Dive Brief:
- A federal judge set a Dec. 5 trial date Wednesday for the Justice Department suit against insurance giants Aetna and Humana over their proposed $37 billion merger, Reuters reported.
- The insurers were originally stumping for a two-week trial in October.
- Judge John Bates of the U.S. District Court for the District of Columbia will oversee the case. Earlier this month, he handed off the suit from DOJ over the pending Anthem/Cigna merger to U.S. District Judge Amy Berman Jackson.
Dive Insight:
The DOJ says both mergers will increase premiums as well as reduce innovation efforts and competition if the deals were to be finalized as the number of national insurers would fall from five to just three. On July 21, the agency filed lawsuits to block both mergers.
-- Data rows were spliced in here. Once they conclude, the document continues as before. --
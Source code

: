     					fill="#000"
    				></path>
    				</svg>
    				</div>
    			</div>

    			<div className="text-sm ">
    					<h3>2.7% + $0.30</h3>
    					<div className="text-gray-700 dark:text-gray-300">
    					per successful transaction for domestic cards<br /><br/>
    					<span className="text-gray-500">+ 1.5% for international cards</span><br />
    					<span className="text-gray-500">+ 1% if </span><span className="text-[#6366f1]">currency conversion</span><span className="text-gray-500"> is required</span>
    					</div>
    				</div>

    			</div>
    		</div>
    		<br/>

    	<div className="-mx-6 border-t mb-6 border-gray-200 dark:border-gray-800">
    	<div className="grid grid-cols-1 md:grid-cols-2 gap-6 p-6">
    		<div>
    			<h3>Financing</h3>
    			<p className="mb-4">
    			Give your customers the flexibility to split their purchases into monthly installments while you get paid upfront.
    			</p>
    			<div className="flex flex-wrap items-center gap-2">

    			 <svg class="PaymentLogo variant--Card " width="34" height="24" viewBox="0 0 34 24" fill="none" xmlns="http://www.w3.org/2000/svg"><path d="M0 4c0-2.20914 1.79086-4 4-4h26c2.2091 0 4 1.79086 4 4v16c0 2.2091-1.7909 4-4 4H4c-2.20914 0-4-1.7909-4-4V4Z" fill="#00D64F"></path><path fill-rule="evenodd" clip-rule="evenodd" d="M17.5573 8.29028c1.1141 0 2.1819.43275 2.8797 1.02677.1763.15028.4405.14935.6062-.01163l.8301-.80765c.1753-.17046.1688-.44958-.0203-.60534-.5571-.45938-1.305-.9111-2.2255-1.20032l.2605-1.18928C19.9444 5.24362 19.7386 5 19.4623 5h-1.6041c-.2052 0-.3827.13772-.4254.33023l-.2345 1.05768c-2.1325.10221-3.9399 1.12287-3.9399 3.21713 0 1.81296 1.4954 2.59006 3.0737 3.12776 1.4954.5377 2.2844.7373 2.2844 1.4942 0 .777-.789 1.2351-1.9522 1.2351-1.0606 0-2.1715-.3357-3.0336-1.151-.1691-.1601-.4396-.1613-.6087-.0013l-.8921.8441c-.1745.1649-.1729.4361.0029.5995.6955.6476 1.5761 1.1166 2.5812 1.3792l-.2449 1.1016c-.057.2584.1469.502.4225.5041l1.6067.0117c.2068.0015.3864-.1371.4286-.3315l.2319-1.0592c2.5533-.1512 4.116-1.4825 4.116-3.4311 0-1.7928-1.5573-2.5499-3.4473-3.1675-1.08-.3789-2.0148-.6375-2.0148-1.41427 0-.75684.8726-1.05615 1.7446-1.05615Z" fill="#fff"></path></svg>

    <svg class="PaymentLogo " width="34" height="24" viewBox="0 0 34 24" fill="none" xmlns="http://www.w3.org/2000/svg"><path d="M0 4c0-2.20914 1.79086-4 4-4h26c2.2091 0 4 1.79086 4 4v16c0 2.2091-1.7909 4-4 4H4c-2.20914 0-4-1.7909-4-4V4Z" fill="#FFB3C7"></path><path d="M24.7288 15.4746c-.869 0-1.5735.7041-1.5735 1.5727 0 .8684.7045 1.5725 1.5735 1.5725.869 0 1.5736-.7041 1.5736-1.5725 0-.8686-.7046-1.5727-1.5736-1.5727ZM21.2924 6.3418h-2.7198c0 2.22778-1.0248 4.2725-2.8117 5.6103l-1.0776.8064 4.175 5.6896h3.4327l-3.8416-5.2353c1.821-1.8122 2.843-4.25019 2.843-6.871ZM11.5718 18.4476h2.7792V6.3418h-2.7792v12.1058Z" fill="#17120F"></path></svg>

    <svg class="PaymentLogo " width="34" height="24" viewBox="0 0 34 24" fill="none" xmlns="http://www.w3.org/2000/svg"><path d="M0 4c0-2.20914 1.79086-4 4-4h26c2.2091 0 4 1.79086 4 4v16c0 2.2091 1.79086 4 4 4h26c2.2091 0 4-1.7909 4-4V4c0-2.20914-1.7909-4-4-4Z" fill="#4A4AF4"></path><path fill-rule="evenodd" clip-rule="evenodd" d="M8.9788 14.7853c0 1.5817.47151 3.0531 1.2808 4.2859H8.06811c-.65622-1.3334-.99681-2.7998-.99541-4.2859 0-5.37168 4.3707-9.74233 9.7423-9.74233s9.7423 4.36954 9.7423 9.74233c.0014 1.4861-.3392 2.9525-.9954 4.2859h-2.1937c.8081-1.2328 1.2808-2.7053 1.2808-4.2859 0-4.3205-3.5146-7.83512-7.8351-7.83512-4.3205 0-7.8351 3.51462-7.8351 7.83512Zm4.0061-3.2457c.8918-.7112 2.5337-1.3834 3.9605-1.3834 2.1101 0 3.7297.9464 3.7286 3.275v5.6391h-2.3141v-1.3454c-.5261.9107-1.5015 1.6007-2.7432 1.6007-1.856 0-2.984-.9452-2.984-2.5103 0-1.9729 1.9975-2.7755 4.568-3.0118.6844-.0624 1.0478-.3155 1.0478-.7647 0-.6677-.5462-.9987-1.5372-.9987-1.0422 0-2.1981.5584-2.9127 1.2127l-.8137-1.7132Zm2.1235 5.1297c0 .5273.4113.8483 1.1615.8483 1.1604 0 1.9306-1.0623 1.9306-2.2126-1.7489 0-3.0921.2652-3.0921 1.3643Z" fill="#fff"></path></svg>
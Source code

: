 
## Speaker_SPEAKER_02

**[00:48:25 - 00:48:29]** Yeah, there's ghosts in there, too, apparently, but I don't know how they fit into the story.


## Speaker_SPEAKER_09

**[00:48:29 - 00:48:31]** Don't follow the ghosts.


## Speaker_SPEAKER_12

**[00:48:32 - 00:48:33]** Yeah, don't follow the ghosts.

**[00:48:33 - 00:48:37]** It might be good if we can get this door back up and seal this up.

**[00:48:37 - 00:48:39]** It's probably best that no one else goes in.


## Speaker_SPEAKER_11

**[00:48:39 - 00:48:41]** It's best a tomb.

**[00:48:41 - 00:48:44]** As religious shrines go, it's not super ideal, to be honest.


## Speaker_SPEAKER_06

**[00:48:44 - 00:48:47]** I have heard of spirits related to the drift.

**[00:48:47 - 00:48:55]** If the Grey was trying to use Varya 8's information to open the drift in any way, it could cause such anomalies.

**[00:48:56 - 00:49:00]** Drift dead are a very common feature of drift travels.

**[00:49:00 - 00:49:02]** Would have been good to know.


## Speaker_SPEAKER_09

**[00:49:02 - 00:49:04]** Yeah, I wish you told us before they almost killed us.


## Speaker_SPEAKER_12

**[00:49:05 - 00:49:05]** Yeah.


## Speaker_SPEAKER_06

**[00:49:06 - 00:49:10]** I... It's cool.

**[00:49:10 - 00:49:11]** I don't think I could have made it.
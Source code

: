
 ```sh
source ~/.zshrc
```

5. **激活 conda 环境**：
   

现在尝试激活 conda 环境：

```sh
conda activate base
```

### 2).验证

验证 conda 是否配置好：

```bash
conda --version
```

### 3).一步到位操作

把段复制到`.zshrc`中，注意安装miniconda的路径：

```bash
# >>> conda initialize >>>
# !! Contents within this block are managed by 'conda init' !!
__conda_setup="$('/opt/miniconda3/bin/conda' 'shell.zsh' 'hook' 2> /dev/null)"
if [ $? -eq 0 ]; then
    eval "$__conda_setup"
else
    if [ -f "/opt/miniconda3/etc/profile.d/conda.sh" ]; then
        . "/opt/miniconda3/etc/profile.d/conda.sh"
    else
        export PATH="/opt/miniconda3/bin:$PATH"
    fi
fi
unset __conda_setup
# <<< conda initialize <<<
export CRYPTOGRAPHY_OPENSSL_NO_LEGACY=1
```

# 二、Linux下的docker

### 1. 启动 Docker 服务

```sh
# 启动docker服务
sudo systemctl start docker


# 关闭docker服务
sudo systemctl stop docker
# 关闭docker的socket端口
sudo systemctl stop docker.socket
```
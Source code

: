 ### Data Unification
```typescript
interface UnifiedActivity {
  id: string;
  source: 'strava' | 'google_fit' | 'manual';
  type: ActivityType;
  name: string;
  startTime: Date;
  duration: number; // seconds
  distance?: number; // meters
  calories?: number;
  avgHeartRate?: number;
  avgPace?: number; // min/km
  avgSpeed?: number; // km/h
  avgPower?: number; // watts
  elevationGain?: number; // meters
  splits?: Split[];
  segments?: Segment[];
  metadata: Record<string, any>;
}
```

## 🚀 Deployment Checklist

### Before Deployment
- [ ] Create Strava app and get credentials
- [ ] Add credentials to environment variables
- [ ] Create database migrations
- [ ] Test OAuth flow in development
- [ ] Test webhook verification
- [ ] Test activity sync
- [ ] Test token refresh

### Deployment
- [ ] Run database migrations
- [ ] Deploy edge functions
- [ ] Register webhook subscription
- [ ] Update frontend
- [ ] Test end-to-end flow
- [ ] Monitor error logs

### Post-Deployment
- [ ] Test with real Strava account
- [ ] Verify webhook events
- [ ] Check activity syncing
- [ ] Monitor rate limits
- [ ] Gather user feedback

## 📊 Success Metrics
Splitting the case increased the likelihood that the insurance giants will be able to complete their deals by the end of this year, as noted by Bloomberg last week. Aetna and Humana's contractual deadline for the merger is December 31, 2016.
However, Judge Bates during a hearing Wednesday said the insurers had not been able to prove harm would be caused by a December trial date, Reuters reported.
Aetna CEO Mark Bertolini recently said the purchase will go through one way or another. "We believe we're going to get the deal done," Bertolini told reporters during a second-quarter 2016 earnings call last week. "But it would be irresponsible for us not to have a Plan B in place and to understand all the levers we could pull."
Little additional information was given as to what Plan B would look like.